Another Jekyll, Another Hyde, was an entertaining retelling. The evil Nicola Vileroy is a memorable villainess, who breaths her foul breath of life into this old tale. Fans of the Another series should enjoy this finale. Yet, you can read this as a stand alone novel, but you would have a far better reading experience knowing the back story. If you are looking for a modern vision of a classic then give this one a try.
“A two-faced moon hung over the black-and-white city, in turns shining as bold as the sun and hiding, shamed, behind the veil of cirrus clouds.”
“The viscous gloom within the house threatened to ooze out into the world.”
“After about an hour he realized that no matter what you do in an empty room, you end up looking crazy. Sane people don’t hang out in empty rooms. It’s about as unnatural as a Twinkie.”
“Everyone talks to his better self at night, when no one is there to hear it.”

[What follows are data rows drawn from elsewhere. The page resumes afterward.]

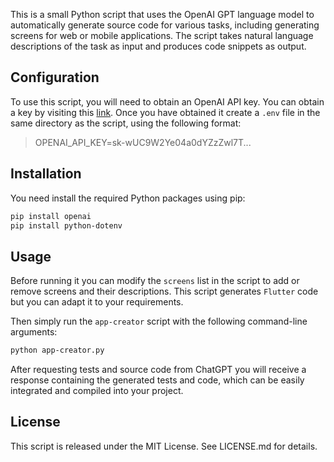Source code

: This is a small Python script that uses the OpenAI GPT language model to automatically generate source code for various tasks, including generating screens for web or mobile applications. The script takes natural language descriptions of the task as input and produces code snippets as output.

## Configuration

To use this script, you will need to obtain an OpenAI API key. You can obtain a key by visiting this [link](https://platform.openai.com/account/api-keys). Once you have obtained it create a `.env` file in the same directory as the script, using the following format:

> OPENAI_API_KEY=sk-wUC9W2Ye04a0dYZzZwl7T...

## Installation

You need install the required Python packages using pip:
```bash
pip install openai
pip install python-dotenv
```

## Usage

Before running it you can modify the `screens` list in the script to add or remove screens and their descriptions. This script generates `Flutter` code but you can adapt it to your requirements.

Then simply run the `app-creator` script with the following command-line arguments:

```bash
python app-creator.py
```

After requesting tests and source code from ChatGPT you will receive a response containing the generated tests and code, which can be easily integrated and compiled into your project.

## License

This script is released under the MIT License. See LICENSE.md for details.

“Thomas felt a presence fighting to grip on his mind, like a claw scraping across his brain.”
“Maybe there were other fascinating and wonderfully bizarre people that he was ignoring now, just because they’re too shy, or raise their hand too much in class,or are too science-y.”
“It wasn’t a dream his subconscious had fabricated. It was his subconscious, lost at sea.”
A copy of this book was kindly provided by the publisher, Candlewick Press, in exchange for an honest review.